* WHAT YOU NEED TO DO: Count up the lines below where the word "múltiples" shows up, and respond with the number alone.

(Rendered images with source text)
================================

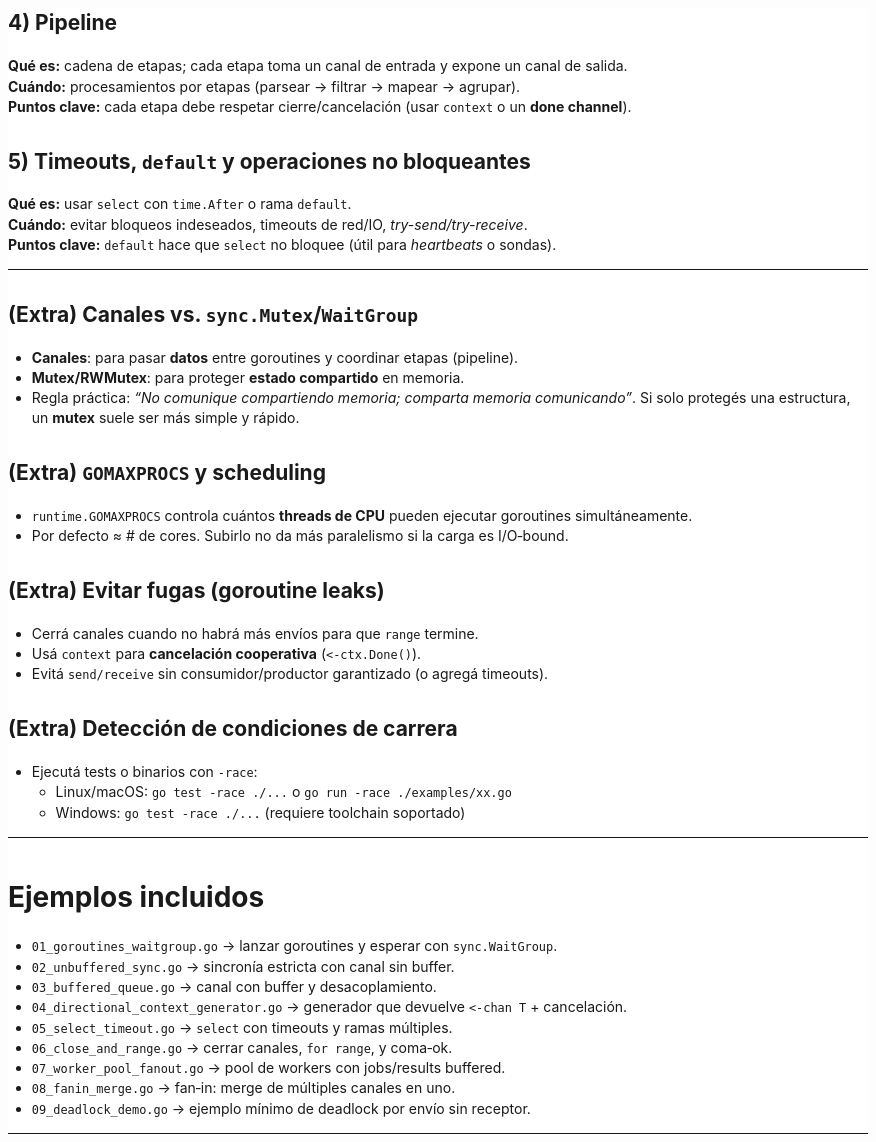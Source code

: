 ## 4) Pipeline
**Qué es:** cadena de etapas; cada etapa toma un canal de entrada y expone un canal de salida.  
**Cuándo:** procesamientos por etapas (parsear → filtrar → mapear → agrupar).  
**Puntos clave:** cada etapa debe respetar cierre/cancelación (usar `context` o un **done channel**).

## 5) Timeouts, `default` y operaciones no bloqueantes
**Qué es:** usar `select` con `time.After` o rama `default`.  
**Cuándo:** evitar bloqueos indeseados, timeouts de red/IO, *try-send/try-receive*.  
**Puntos clave:** `default` hace que `select` no bloquee (útil para *heartbeats* o sondas).

---

## (Extra) Canales vs. `sync.Mutex`/`WaitGroup`

- **Canales**: para pasar **datos** entre goroutines y coordinar etapas (pipeline).  
- **Mutex/RWMutex**: para proteger **estado compartido** en memoria.  
- Regla práctica: *“No comunique compartiendo memoria; comparta memoria comunicando”*. Si solo protegés una estructura, un **mutex** suele ser más simple y rápido.

## (Extra) `GOMAXPROCS` y scheduling

- `runtime.GOMAXPROCS` controla cuántos **threads de CPU** pueden ejecutar goroutines simultáneamente.  
- Por defecto ≈ # de cores. Subirlo no da más paralelismo si la carga es I/O‑bound.

## (Extra) Evitar fugas (goroutine leaks)

- Cerrá canales cuando no habrá más envíos para que `range` termine.  
- Usá `context` para **cancelación cooperativa** (`<-ctx.Done()`).  
- Evitá `send/receive` sin consumidor/productor garantizado (o agregá timeouts).

## (Extra) Detección de condiciones de carrera

- Ejecutá tests o binarios con `-race`:
  - Linux/macOS: `go test -race ./...` o `go run -race ./examples/xx.go`
  - Windows: `go test -race ./...` (requiere toolchain soportado)

---

# Ejemplos incluidos

- `01_goroutines_waitgroup.go` → lanzar goroutines y esperar con `sync.WaitGroup`.
- `02_unbuffered_sync.go` → sincronía estricta con canal sin buffer.
- `03_buffered_queue.go` → canal con buffer y desacoplamiento.
- `04_directional_context_generator.go` → generador que devuelve `<-chan T` + cancelación.
- `05_select_timeout.go` → `select` con timeouts y ramas múltiples.
- `06_close_and_range.go` → cerrar canales, `for range`, y coma‑ok.
- `07_worker_pool_fanout.go` → pool de workers con jobs/results buffered.
- `08_fanin_merge.go` → fan‑in: merge de múltiples canales en uno.
- `09_deadlock_demo.go` → ejemplo mínimo de deadlock por envío sin receptor.

---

================================

* WRITTEN RESPONSE: 2